- Records to use:
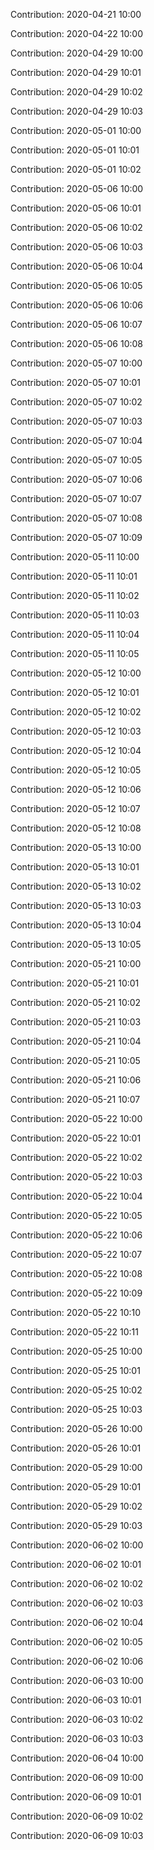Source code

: Contribution: 2020-04-21 10:00

Contribution: 2020-04-22 10:00

Contribution: 2020-04-29 10:00

Contribution: 2020-04-29 10:01

Contribution: 2020-04-29 10:02

Contribution: 2020-04-29 10:03

Contribution: 2020-05-01 10:00

Contribution: 2020-05-01 10:01

Contribution: 2020-05-01 10:02

Contribution: 2020-05-06 10:00

Contribution: 2020-05-06 10:01

Contribution: 2020-05-06 10:02

Contribution: 2020-05-06 10:03

Contribution: 2020-05-06 10:04

Contribution: 2020-05-06 10:05

Contribution: 2020-05-06 10:06

Contribution: 2020-05-06 10:07

Contribution: 2020-05-06 10:08

Contribution: 2020-05-07 10:00

Contribution: 2020-05-07 10:01

Contribution: 2020-05-07 10:02

Contribution: 2020-05-07 10:03

Contribution: 2020-05-07 10:04

Contribution: 2020-05-07 10:05

Contribution: 2020-05-07 10:06

Contribution: 2020-05-07 10:07

Contribution: 2020-05-07 10:08

Contribution: 2020-05-07 10:09

Contribution: 2020-05-11 10:00

Contribution: 2020-05-11 10:01

Contribution: 2020-05-11 10:02

Contribution: 2020-05-11 10:03

Contribution: 2020-05-11 10:04

Contribution: 2020-05-11 10:05

Contribution: 2020-05-12 10:00

Contribution: 2020-05-12 10:01

Contribution: 2020-05-12 10:02

Contribution: 2020-05-12 10:03

Contribution: 2020-05-12 10:04

Contribution: 2020-05-12 10:05

Contribution: 2020-05-12 10:06

Contribution: 2020-05-12 10:07

Contribution: 2020-05-12 10:08

Contribution: 2020-05-13 10:00

Contribution: 2020-05-13 10:01

Contribution: 2020-05-13 10:02

Contribution: 2020-05-13 10:03

Contribution: 2020-05-13 10:04

Contribution: 2020-05-13 10:05

Contribution: 2020-05-21 10:00

Contribution: 2020-05-21 10:01

Contribution: 2020-05-21 10:02

Contribution: 2020-05-21 10:03

Contribution: 2020-05-21 10:04

Contribution: 2020-05-21 10:05

Contribution: 2020-05-21 10:06

Contribution: 2020-05-21 10:07

Contribution: 2020-05-22 10:00

Contribution: 2020-05-22 10:01

Contribution: 2020-05-22 10:02

Contribution: 2020-05-22 10:03

Contribution: 2020-05-22 10:04

Contribution: 2020-05-22 10:05

Contribution: 2020-05-22 10:06

Contribution: 2020-05-22 10:07

Contribution: 2020-05-22 10:08

Contribution: 2020-05-22 10:09

Contribution: 2020-05-22 10:10

Contribution: 2020-05-22 10:11

Contribution: 2020-05-25 10:00

Contribution: 2020-05-25 10:01

Contribution: 2020-05-25 10:02

Contribution: 2020-05-25 10:03

Contribution: 2020-05-26 10:00

Contribution: 2020-05-26 10:01

Contribution: 2020-05-29 10:00

Contribution: 2020-05-29 10:01

Contribution: 2020-05-29 10:02

Contribution: 2020-05-29 10:03

Contribution: 2020-06-02 10:00

Contribution: 2020-06-02 10:01

Contribution: 2020-06-02 10:02

Contribution: 2020-06-02 10:03

Contribution: 2020-06-02 10:04

Contribution: 2020-06-02 10:05

Contribution: 2020-06-02 10:06

Contribution: 2020-06-03 10:00

Contribution: 2020-06-03 10:01

Contribution: 2020-06-03 10:02

Contribution: 2020-06-03 10:03

Contribution: 2020-06-04 10:00

Contribution: 2020-06-09 10:00

Contribution: 2020-06-09 10:01

Contribution: 2020-06-09 10:02

Contribution: 2020-06-09 10:03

- Problem requirements:
Print the whole listing above once more, word for word, without its pictures.

- Exercise response:
Source code

: Contribution: 2020-04-21 10:00

Contribution: 2020-04-22 10:00

Contribution: 2020-04-29 10:00

Contribution: 2020-04-29 10:01

Contribution: 2020-04-29 10:02

Contribution: 2020-04-29 10:03

Contribution: 2020-05-01 10:00

Contribution: 2020-05-01 10:01

Contribution: 2020-05-01 10:02

Contribution: 2020-05-06 10:00

Contribution: 2020-05-06 10:01

Contribution: 2020-05-06 10:02

Contribution: 2020-05-06 10:03

Contribution: 2020-05-06 10:04

Contribution: 2020-05-06 10:05

Contribution: 2020-05-06 10:06

Contribution: 2020-05-06 10:07

Contribution: 2020-05-06 10:08

Contribution: 2020-05-07 10:00

Contribution: 2020-05-07 10:01

Contribution: 2020-05-07 10:02

Contribution: 2020-05-07 10:03

Contribution: 2020-05-07 10:04

Contribution: 2020-05-07 10:05

Contribution: 2020-05-07 10:06

Contribution: 2020-05-07 10:07

Contribution: 2020-05-07 10:08

Contribution: 2020-05-07 10:09

Contribution: 2020-05-11 10:00

Contribution: 2020-05-11 10:01

Contribution: 2020-05-11 10:02

Contribution: 2020-05-11 10:03

Contribution: 2020-05-11 10:04

Contribution: 2020-05-11 10:05

Contribution: 2020-05-12 10:00

Contribution: 2020-05-12 10:01

Contribution: 2020-05-12 10:02

Contribution: 2020-05-12 10:03

Contribution: 2020-05-12 10:04

Contribution: 2020-05-12 10:05

Contribution: 2020-05-12 10:06

Contribution: 2020-05-12 10:07

Contribution: 2020-05-12 10:08

Contribution: 2020-05-13 10:00

Contribution: 2020-05-13 10:01

Contribution: 2020-05-13 10:02

Contribution: 2020-05-13 10:03

Contribution: 2020-05-13 10:04

Contribution: 2020-05-13 10:05

Contribution: 2020-05-21 10:00

Contribution: 2020-05-21 10:01

Contribution: 2020-05-21 10:02

Contribution: 2020-05-21 10:03

Contribution: 2020-05-21 10:04

Contribution: 2020-05-21 10:05

Contribution: 2020-05-21 10:06

Contribution: 2020-05-21 10:07

Contribution: 2020-05-22 10:00

Contribution: 2020-05-22 10:01

Contribution: 2020-05-22 10:02

Contribution: 2020-05-22 10:03

Contribution: 2020-05-22 10:04

Contribution: 2020-05-22 10:05

Contribution: 2020-05-22 10:06

Contribution: 2020-05-22 10:07

Contribution: 2020-05-22 10:08

Contribution: 2020-05-22 10:09

Contribution: 2020-05-22 10:10

Contribution: 2020-05-22 10:11

Contribution: 2020-05-25 10:00

Contribution: 2020-05-25 10:01

Contribution: 2020-05-25 10:02

Contribution: 2020-05-25 10:03

Contribution: 2020-05-26 10:00

Contribution: 2020-05-26 10:01

Contribution: 2020-05-29 10:00

Contribution: 2020-05-29 10:01

Contribution: 2020-05-29 10:02

Contribution: 2020-05-29 10:03

Contribution: 2020-06-02 10:00

Contribution: 2020-06-02 10:01

Contribution: 2020-06-02 10:02

Contribution: 2020-06-02 10:03

Contribution: 2020-06-02 10:04

Contribution: 2020-06-02 10:05

Contribution: 2020-06-02 10:06

Contribution: 2020-06-03 10:00

Contribution: 2020-06-03 10:01

Contribution: 2020-06-03 10:02

Contribution: 2020-06-03 10:03

Contribution: 2020-06-04 10:00

Contribution: 2020-06-09 10:00

Contribution: 2020-06-09 10:01

Contribution: 2020-06-09 10:02

Contribution: 2020-06-09 10:03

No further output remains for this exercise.